Quem se cruza com a história da família De Brito, tem quase sempre uma pergunta para fazer: o que distingue a agricultura regenerativa da agricultura biológica, que ganhou adeptos ao longo dos últimos anos, preocupados com o sabor e a qualidade dos produtos? A resposta parece ser uma: burocracia.

“A agricultura biológica é uma agricultura de escritório, que cumpre as regras impostas pela União Europeia e que, muitas vezes, é usada pelos produtores para valorizar os seus produtos, podendo estes continuar a ser monoculturas ou nocivos para a saúde humana, dos solos e dos aquíferos”, argumenta David de Brito, lembrando as críticas cada vez mais comuns a este modelo de produção. Na agricultura regenerativa procura-se outra coisa: “dar mais à terra do que se tira”. Como? Com a introdução de uma “policultura animal e vegetal”, que procura recriar os padrões da natureza, combater a desertificação e contribuir para a neutralidade carbónica.
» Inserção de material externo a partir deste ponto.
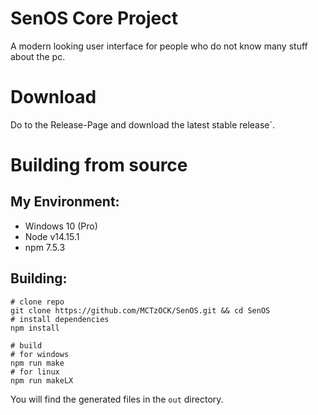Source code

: # SenOS Core Project
A modern looking user interface for people who do not know many stuff about the pc.

# Download
Do to the Release-Page and download the latest stable release´.

# Building from source
## My Environment:
- Windows 10 (Pro)
- Node v14.15.1
- npm 7.5.3

## Building:
```batch
# clone repo
git clone https://github.com/MCTzOCK/SenOS.git && cd SenOS
# install dependencies
npm install

# build
# for windows
npm run make
# for linux
npm run makeLX
```
You will find the generated files in the ``out`` directory.

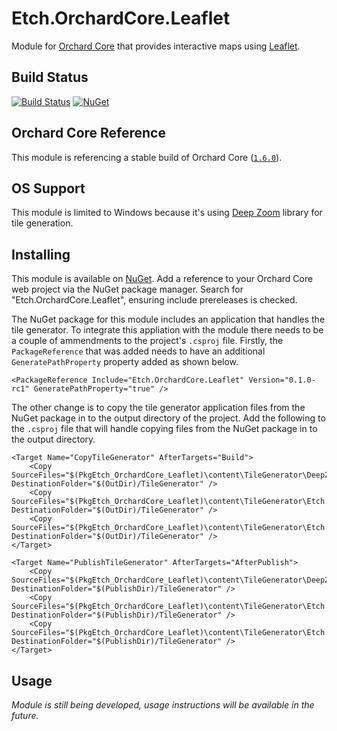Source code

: # Etch.OrchardCore.Leaflet

Module for [Orchard Core](https://github.com/OrchardCMS/OrchardCore) that provides interactive maps using [Leaflet](https://leafletjs.com/).

## Build Status

[![Build Status](https://secure.travis-ci.org/etchuk/Etch.OrchardCore.Leaflet.png?branch=master)](http://travis-ci.org/etchuk/Etch.OrchardCore.Leaflet) [![NuGet](https://img.shields.io/nuget/v/Etch.OrchardCore.Leaflet.svg)](https://www.nuget.org/packages/Etch.OrchardCore.Leaflet)

## Orchard Core Reference

This module is referencing a stable build of Orchard Core ([`1.6.0`](https://www.nuget.org/packages/OrchardCore.Module.Targets/1.6.0)).

## OS Support

This module is limited to Windows because it's using [Deep Zoom](https://www.microsoft.com/silverlight/deep-zoom/) library for tile generation.

## Installing

This module is available on [NuGet](https://www.nuget.org/packages/Etch.OrchardCore.Leaflet). Add a reference to your Orchard Core web project via the NuGet package manager. Search for "Etch.OrchardCore.Leaflet", ensuring include prereleases is checked.

The NuGet package for this module includes an application that handles the tile generator. To integrate this appliation with the module there needs to be a couple of ammendments to the project's `.csproj` file. Firstly, the `PackageReference` that was added needs to have an additional `GeneratePathProperty` property added as shown below.

```
<PackageReference Include="Etch.OrchardCore.Leaflet" Version="0.1.0-rc1" GeneratePathProperty="true" />
```

The other change is to copy the tile generator application files from the NuGet package in to the output directory of the project. Add the following to the `.csproj` file that will handle copying files from the NuGet package in to the output directory.

```
<Target Name="CopyTileGenerator" AfterTargets="Build">
    <Copy SourceFiles="$(PkgEtch_OrchardCore_Leaflet)\content\TileGenerator\DeepZoomTools.dll" DestinationFolder="$(OutDir)/TileGenerator" />
    <Copy SourceFiles="$(PkgEtch_OrchardCore_Leaflet)\content\TileGenerator\Etch.OrchardCore.LeafletTileGenerator.exe" DestinationFolder="$(OutDir)/TileGenerator" />
    <Copy SourceFiles="$(PkgEtch_OrchardCore_Leaflet)\content\TileGenerator\Etch.OrchardCore.LeafletTileGenerator.exe.config" DestinationFolder="$(OutDir)/TileGenerator" />
</Target>

<Target Name="PublishTileGenerator" AfterTargets="AfterPublish">
    <Copy SourceFiles="$(PkgEtch_OrchardCore_Leaflet)\content\TileGenerator\DeepZoomTools.dll" DestinationFolder="$(PublishDir)/TileGenerator" />
    <Copy SourceFiles="$(PkgEtch_OrchardCore_Leaflet)\content\TileGenerator\Etch.OrchardCore.LeafletTileGenerator.exe" DestinationFolder="$(PublishDir)/TileGenerator" />
    <Copy SourceFiles="$(PkgEtch_OrchardCore_Leaflet)\content\TileGenerator\Etch.OrchardCore.LeafletTileGenerator.exe.config" DestinationFolder="$(PublishDir)/TileGenerator" />
</Target>
```

## Usage

_Module is still being developed, usage instructions will be available in the future._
“A agricultura biológica está enterrada nos seus processos burocráticos. A produção biológica é cada vez mais frustrante. Até posso deixar de usar processos químicos, mas os processos agrícolas podem continuar a ser os da agricultura convencional. Sem rotação de culturas, por exemplo. A legislação da agricultura biológica tem que ver sobretudo com a questão dos químicos. Não vai olhar para a minha terra para ver se estou a fazer lavouras contínuas ou uma correta rotação de culturas”, reforça Denis Kern Hickel.

Trata-se de respeitar o ritmo da terra, para melhorar os solos, sem esquecer o uso eficiente da água, imprescindível na agricultura. Para que a terra, quando estiver pronta, volte a dar alimento. Toda a produção é sazonal. Transformam-se depois alguns produtos em compotas ou conservas, por exemplo, para os restantes meses do ano em que eles não crescem. O casal De Brito não tem dúvidas: “é um regressar às origens”.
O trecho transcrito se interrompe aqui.